『礼拝の生活』再考、その25

1970年11月29日
『礼拝の生活』24号

(巻頭言)『パウロの祈り』 
ピリピ人への手紙1章9節下に、ピリピのキリスト者・教会のために使徒パウロが祈っている祈りの内容を書き記しています。
 「私は祈っています。あなたがたの愛が真の知識とあらゆる識別力によって、いよいよ豊かになり、あなたがたが、真にすぐれたものを見分けることができるようになりますように」(新改訳)と使徒パウロは祈っています。
 
この祈りを通して、キリスト者・教会は本来どうあるべきであると使徒パウロが理解していたかを知ることが出来ます。キリスト・イエスにあってピリピの人々の中に注がれた愛が、真の知識とあらゆる識別力(信仰的センス)によって、「いよいよ豊かに」なるようにと、パウロキリスト者像を描いています。そしてピリピのキリスト者が、真にすぐれたものを見分け・判別することが出来るように目標を明らかにしています。
 
私たちの環境、いやさらに私たち自身の状態が、このパウロの祈りを真剣に考慮するように私たちに迫っています。日々の生活の中で私たちが求められているもの、それは識別力、洞察力です。真にすぐれたものを見分ける信仰の目です。私たちの生活が一方では単調なものであり、同時に多忙なものであることを思えば、パウロの祈りは私たちの祈りであるべき事実が、一層明らかになってきます。今、この青梅で、パウロの祈りを私たちの祈りとして祈っていきましょう。

パウロの手紙に含まれる祈りの重要性に意を注ぎ、祈りの内容と手紙の主旨の絆を大切にしながら手紙を味わい進む道。
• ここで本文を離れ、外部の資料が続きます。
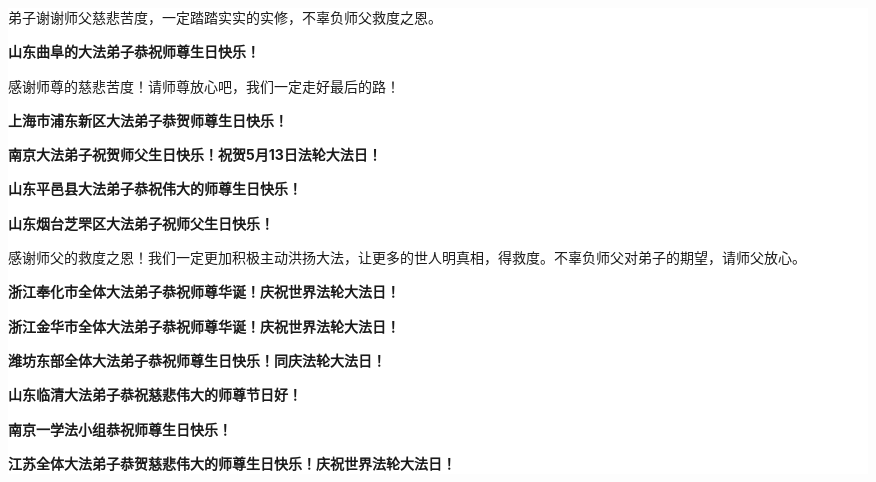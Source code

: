  </p>
 <p>
  弟子谢谢师父慈悲苦度，一定踏踏实实的实修，不辜负师父救度之恩。
 </p>
 <p>
  <b>
   山东曲阜的大法弟子恭祝师尊生日快乐！
  </b>
 </p>
 <p>
  感谢师尊的慈悲苦度！请师尊放心吧，我们一定走好最后的路！
 </p>
 <p>
  <b>
   上海市浦东新区大法弟子恭贺师尊生日快乐！
  </b>
 </p>
 <p>
  <b>
   南京大法弟子祝贺师父生日快乐！祝贺5月13日法轮大法日！
  </b>
 </p>
 <p>
  <b>
   山东平邑县大法弟子恭祝伟大的师尊生日快乐！
  </b>
 </p>
 <p>
  <b>
   山东烟台芝罘区大法弟子祝师父生日快乐！
  </b>
 </p>
 <p>
  感谢师父的救度之恩！我们一定更加积极主动洪扬大法，让更多的世人明真相，得救度。不辜负师父对弟子的期望，请师父放心。
 </p>
 <p>
  <b>
   浙江奉化市全体大法弟子恭祝师尊华诞！庆祝世界法轮大法日！
  </b>
 </p>
 <p>
  <b>
   浙江金华市全体大法弟子恭祝师尊华诞！庆祝世界法轮大法日！
  </b>
 </p>
 <p>
  <b>
   潍坊东部全体大法弟子恭祝师尊生日快乐！同庆法轮大法日！
  </b>
 </p>
 <p>
  <b>
   山东临清大法弟子恭祝慈悲伟大的师尊节日好！
  </b>
 </p>
 <p>
  <b>
   南京一学法小组恭祝师尊生日快乐！
  </b>
 </p>
 <p>
  <b>
   江苏全体大法弟子恭贺慈悲伟大的师尊生日快乐！庆祝世界法轮大法日！
  </b>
この道は、次第に私の営みの中で確立されて行きました。
私にとり最初の本格的著述であるⅠテサアロニケ人への手紙(『新聖書注解』新約3、1972年、いのちのことば社)において、明確な歩みを踏み出しています。
 Ⅰテサロニケ5章23−28節の結びの箇所で、5章23−25節をパウロの祈りと祈りの訴え見ます。
その上で、5章22節までの「勧告は人の力によっては実現不可能なことをよく知っており、今や、力の源なる神ご自身に祈る」とパウロの文を読んでいます。
 24節については、「パウロは祈りつつ、祈りの確信を披瀝する。」
 25節、「神の真実にすべての信頼を置くパウロは、今、テサロニケ教会(そして青梅キリスト教会・・・)に、自分自身のためにも祈りを求める。神の絶対主権の下に推し進められていく使徒の職務は、神のみこころをわきまえ知った教会の祈りを通して、歴史の流れの中で成就されていく」
 パウロの祈りと手紙の堅い結びつき基づくパウロの手紙の理解から、祈り、考え、書き、生きかされるキリスト者・教会の道へです。